▸ **WORK TO BE COMPLETED**
The whole listing, please: repeat it exactly, with the pictures left out.

### RECORDS TO USE

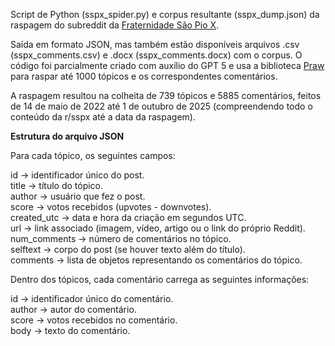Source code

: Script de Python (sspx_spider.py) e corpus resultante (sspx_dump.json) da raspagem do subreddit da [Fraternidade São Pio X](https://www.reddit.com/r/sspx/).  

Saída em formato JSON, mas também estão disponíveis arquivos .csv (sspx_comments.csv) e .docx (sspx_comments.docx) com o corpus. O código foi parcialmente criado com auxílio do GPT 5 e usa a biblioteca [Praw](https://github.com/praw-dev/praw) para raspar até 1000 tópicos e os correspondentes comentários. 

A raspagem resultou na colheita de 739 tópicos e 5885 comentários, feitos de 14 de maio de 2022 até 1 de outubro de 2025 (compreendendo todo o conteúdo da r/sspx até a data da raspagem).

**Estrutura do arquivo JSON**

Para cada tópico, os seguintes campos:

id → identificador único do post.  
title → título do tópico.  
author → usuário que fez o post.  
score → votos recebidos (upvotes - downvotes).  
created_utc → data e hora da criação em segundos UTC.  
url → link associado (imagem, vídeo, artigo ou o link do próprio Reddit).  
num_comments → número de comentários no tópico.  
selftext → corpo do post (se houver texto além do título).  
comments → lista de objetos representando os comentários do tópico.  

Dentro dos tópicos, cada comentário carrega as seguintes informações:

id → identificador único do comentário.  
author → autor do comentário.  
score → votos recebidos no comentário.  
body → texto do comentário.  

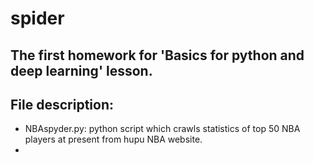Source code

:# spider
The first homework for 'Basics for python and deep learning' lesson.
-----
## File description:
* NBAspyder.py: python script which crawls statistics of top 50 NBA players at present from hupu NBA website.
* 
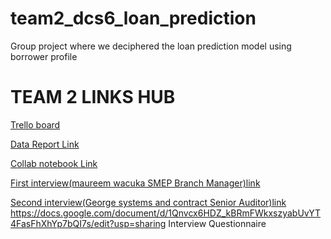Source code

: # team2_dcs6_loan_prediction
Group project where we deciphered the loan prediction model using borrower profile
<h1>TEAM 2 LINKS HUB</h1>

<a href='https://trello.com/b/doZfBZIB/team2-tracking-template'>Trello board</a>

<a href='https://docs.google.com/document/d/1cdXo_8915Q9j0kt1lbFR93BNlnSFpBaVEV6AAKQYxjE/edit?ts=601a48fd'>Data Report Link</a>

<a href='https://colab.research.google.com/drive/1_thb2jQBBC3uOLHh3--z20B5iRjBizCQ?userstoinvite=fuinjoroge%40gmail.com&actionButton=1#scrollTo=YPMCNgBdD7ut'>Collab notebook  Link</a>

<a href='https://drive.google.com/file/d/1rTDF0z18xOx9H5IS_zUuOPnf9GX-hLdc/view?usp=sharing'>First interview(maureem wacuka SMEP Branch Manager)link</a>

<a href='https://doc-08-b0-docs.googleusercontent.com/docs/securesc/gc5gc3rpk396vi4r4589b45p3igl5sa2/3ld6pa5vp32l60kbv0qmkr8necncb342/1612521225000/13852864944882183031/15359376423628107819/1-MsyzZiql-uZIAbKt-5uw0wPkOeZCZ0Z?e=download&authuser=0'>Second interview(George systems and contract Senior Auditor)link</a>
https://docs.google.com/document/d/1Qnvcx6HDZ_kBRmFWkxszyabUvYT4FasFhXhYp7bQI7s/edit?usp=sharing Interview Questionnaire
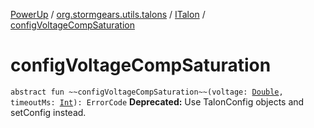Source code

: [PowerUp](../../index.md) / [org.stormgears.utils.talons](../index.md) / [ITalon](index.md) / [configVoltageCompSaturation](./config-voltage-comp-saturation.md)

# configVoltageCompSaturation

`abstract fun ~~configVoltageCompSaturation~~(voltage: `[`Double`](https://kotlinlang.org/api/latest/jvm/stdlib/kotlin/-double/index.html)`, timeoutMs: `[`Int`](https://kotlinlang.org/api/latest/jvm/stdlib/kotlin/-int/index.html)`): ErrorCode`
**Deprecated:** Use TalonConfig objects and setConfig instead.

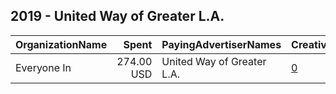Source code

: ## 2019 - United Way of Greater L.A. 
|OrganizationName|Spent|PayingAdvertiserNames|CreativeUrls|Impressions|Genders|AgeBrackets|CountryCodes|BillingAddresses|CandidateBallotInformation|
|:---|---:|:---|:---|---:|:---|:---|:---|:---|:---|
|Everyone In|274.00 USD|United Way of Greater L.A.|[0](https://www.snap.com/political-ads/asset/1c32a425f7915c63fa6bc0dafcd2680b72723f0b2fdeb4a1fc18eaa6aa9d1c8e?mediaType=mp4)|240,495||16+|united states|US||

######

▸ **OUTPUT FOR THIS EXERCISE**
Source code

: Script de Python (sspx_spider.py) e corpus resultante (sspx_dump.json) da raspagem do subreddit da [Fraternidade São Pio X](https://www.reddit.com/r/sspx/).  

Saída em formato JSON, mas também estão disponíveis arquivos .csv (sspx_comments.csv) e .docx (sspx_comments.docx) com o corpus. O código foi parcialmente criado com auxílio do GPT 5 e usa a biblioteca [Praw](https://github.com/praw-dev/praw) para raspar até 1000 tópicos e os correspondentes comentários. 

A raspagem resultou na colheita de 739 tópicos e 5885 comentários, feitos de 14 de maio de 2022 até 1 de outubro de 2025 (compreendendo todo o conteúdo da r/sspx até a data da raspagem).

**Estrutura do arquivo JSON**

Para cada tópico, os seguintes campos:

id → identificador único do post.  
title → título do tópico.  
author → usuário que fez o post.  
score → votos recebidos (upvotes - downvotes).  
created_utc → data e hora da criação em segundos UTC.  
url → link associado (imagem, vídeo, artigo ou o link do próprio Reddit).  
num_comments → número de comentários no tópico.  
selftext → corpo do post (se houver texto além do título).  
comments → lista de objetos representando os comentários do tópico.  

Dentro dos tópicos, cada comentário carrega as seguintes informações:

id → identificador único do comentário.  
author → autor do comentário.  
score → votos recebidos no comentário.  
body → texto do comentário.  

Source code

:# spider
The first homework for 'Basics for python and deep learning' lesson.
-----
## File description:
* NBAspyder.py: python script which crawls statistics of top 50 NBA players at present from hupu NBA website.
* 
Source code

: # team2_dcs6_loan_prediction
Group project where we deciphered the loan prediction model using borrower profile
<h1>TEAM 2 LINKS HUB</h1>

<a href='https://trello.com/b/doZfBZIB/team2-tracking-template'>Trello board</a>

<a href='https://docs.google.com/document/d/1cdXo_8915Q9j0kt1lbFR93BNlnSFpBaVEV6AAKQYxjE/edit?ts=601a48fd'>Data Report Link</a>

<a href='https://colab.research.google.com/drive/1_thb2jQBBC3uOLHh3--z20B5iRjBizCQ?userstoinvite=fuinjoroge%40gmail.com&actionButton=1#scrollTo=YPMCNgBdD7ut'>Collab notebook  Link</a>

<a href='https://drive.google.com/file/d/1rTDF0z18xOx9H5IS_zUuOPnf9GX-hLdc/view?usp=sharing'>First interview(maureem wacuka SMEP Branch Manager)link</a>

<a href='https://doc-08-b0-docs.googleusercontent.com/docs/securesc/gc5gc3rpk396vi4r4589b45p3igl5sa2/3ld6pa5vp32l60kbv0qmkr8necncb342/1612521225000/13852864944882183031/15359376423628107819/1-MsyzZiql-uZIAbKt-5uw0wPkOeZCZ0Z?e=download&authuser=0'>Second interview(George systems and contract Senior Auditor)link</a>
https://docs.google.com/document/d/1Qnvcx6HDZ_kBRmFWkxszyabUvYT4FasFhXhYp7bQI7s/edit?usp=sharing Interview Questionnaire
Source code

: [PowerUp](../../index.md) / [org.stormgears.utils.talons](../index.md) / [ITalon](index.md) / [configVoltageCompSaturation](./config-voltage-comp-saturation.md)

# configVoltageCompSaturation

`abstract fun ~~configVoltageCompSaturation~~(voltage: `[`Double`](https://kotlinlang.org/api/latest/jvm/stdlib/kotlin/-double/index.html)`, timeoutMs: `[`Int`](https://kotlinlang.org/api/latest/jvm/stdlib/kotlin/-int/index.html)`): ErrorCode`
**Deprecated:** Use TalonConfig objects and setConfig instead.

Source code

: ## 2019 - United Way of Greater L.A. 
|OrganizationName|Spent|PayingAdvertiserNames|CreativeUrls|Impressions|Genders|AgeBrackets|CountryCodes|BillingAddresses|CandidateBallotInformation|
|:---|---:|:---|:---|---:|:---|:---|:---|:---|:---|
|Everyone In|274.00 USD|United Way of Greater L.A.|[0](https://www.snap.com/political-ads/asset/1c32a425f7915c63fa6bc0dafcd2680b72723f0b2fdeb4a1fc18eaa6aa9d1c8e?mediaType=mp4)|240,495||16+|united states|US||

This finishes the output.